Start of Exercise data

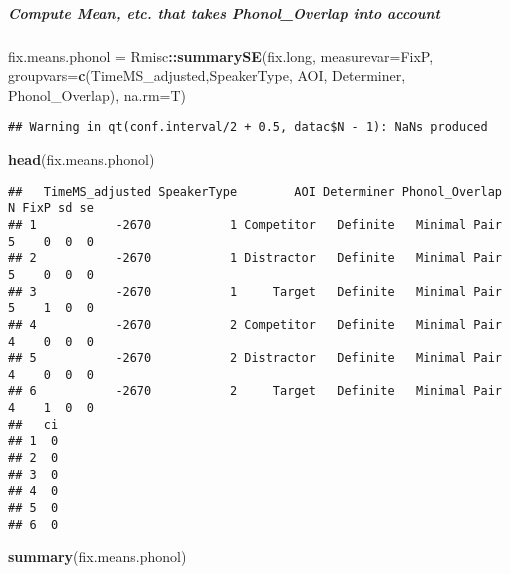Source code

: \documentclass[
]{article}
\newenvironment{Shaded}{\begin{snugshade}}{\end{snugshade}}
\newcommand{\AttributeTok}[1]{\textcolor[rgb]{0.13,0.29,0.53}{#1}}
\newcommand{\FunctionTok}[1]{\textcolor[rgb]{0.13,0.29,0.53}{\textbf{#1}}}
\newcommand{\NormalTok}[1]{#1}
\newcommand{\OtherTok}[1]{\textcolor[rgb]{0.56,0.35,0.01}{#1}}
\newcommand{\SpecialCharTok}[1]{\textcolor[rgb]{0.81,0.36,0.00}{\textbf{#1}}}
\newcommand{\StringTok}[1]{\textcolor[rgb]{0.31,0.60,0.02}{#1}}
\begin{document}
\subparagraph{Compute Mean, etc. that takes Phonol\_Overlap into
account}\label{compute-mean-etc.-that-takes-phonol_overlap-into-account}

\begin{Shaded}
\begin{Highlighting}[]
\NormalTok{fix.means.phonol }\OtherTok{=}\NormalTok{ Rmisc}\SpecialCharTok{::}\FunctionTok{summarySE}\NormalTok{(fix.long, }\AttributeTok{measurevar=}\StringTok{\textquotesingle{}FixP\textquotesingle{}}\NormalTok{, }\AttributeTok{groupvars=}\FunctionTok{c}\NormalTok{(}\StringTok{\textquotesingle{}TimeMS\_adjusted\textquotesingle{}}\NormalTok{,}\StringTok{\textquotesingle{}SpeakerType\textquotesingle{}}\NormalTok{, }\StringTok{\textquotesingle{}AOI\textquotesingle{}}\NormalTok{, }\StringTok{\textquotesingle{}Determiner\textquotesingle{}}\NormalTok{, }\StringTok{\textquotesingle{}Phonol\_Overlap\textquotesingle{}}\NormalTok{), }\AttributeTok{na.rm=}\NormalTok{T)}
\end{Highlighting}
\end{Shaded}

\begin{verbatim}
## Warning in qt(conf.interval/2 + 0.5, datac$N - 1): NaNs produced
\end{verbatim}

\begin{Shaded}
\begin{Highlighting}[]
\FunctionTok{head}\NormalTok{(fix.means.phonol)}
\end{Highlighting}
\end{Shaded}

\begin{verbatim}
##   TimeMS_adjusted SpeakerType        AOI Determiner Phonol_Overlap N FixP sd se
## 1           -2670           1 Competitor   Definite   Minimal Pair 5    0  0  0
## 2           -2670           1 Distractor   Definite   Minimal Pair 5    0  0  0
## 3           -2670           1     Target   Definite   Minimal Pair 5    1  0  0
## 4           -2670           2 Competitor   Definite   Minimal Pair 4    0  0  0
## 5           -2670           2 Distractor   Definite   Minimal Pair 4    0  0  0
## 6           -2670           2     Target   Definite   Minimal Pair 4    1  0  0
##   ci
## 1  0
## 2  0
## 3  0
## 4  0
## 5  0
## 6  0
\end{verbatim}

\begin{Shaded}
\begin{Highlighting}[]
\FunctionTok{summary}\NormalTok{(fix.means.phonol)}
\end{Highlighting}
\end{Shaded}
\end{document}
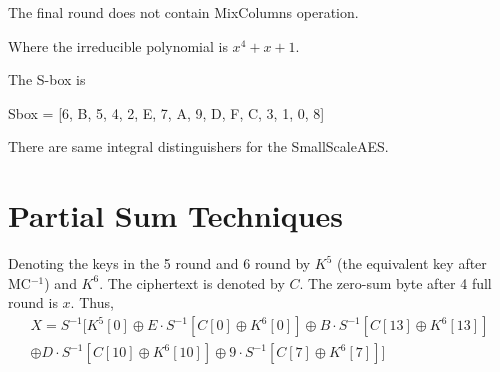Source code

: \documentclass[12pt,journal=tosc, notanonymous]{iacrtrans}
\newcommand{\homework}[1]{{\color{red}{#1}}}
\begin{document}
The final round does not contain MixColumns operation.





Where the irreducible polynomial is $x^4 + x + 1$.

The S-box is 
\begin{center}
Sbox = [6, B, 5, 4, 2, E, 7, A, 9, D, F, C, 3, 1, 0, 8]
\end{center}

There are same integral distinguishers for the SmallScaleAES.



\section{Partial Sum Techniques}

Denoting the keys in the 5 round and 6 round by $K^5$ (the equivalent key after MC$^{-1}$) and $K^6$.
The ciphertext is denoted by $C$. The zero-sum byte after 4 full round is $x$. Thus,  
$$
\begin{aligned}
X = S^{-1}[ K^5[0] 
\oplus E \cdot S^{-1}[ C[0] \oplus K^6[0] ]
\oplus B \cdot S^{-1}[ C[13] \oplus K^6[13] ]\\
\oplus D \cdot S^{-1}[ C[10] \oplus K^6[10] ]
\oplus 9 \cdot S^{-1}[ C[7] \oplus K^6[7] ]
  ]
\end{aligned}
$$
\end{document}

End of Exercise data

▶ [Goal of the exercise]
Show, from the records above, every line that includes "documentclass".

▶ [Result below]
: \documentclass[
: \documentclass[12pt,journal=tosc, notanonymous]{iacrtrans}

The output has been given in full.